*** Input material ***
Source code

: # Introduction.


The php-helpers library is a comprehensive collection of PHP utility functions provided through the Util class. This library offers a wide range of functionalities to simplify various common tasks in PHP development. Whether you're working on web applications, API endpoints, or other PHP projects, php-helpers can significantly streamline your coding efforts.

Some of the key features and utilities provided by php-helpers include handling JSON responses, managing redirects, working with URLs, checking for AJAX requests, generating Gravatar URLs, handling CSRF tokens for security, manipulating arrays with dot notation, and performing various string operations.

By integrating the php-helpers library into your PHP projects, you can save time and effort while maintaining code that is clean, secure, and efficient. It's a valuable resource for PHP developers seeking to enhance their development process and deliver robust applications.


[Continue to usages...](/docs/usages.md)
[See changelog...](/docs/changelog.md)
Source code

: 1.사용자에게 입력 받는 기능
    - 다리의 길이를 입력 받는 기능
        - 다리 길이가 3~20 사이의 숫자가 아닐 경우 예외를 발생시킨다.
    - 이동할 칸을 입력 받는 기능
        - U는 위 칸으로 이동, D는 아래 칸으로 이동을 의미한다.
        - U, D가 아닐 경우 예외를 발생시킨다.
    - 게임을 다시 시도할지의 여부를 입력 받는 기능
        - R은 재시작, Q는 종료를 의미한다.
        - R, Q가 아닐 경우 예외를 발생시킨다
***
Directions:
Your task is to restate, word for word, each line from the one that includes "- U는 위 칸으로 이동, D는 아래 칸으로 이동을 의미한다." to the end of the records, with both ends included and nothing else.

Task result:
        - U는 위 칸으로 이동, D는 아래 칸으로 이동을 의미한다.
        - U, D가 아닐 경우 예외를 발생시킨다.
    - 게임을 다시 시도할지의 여부를 입력 받는 기능
        - R은 재시작, Q는 종료를 의미한다.
        - R, Q가 아닐 경우 예외를 발생시킨다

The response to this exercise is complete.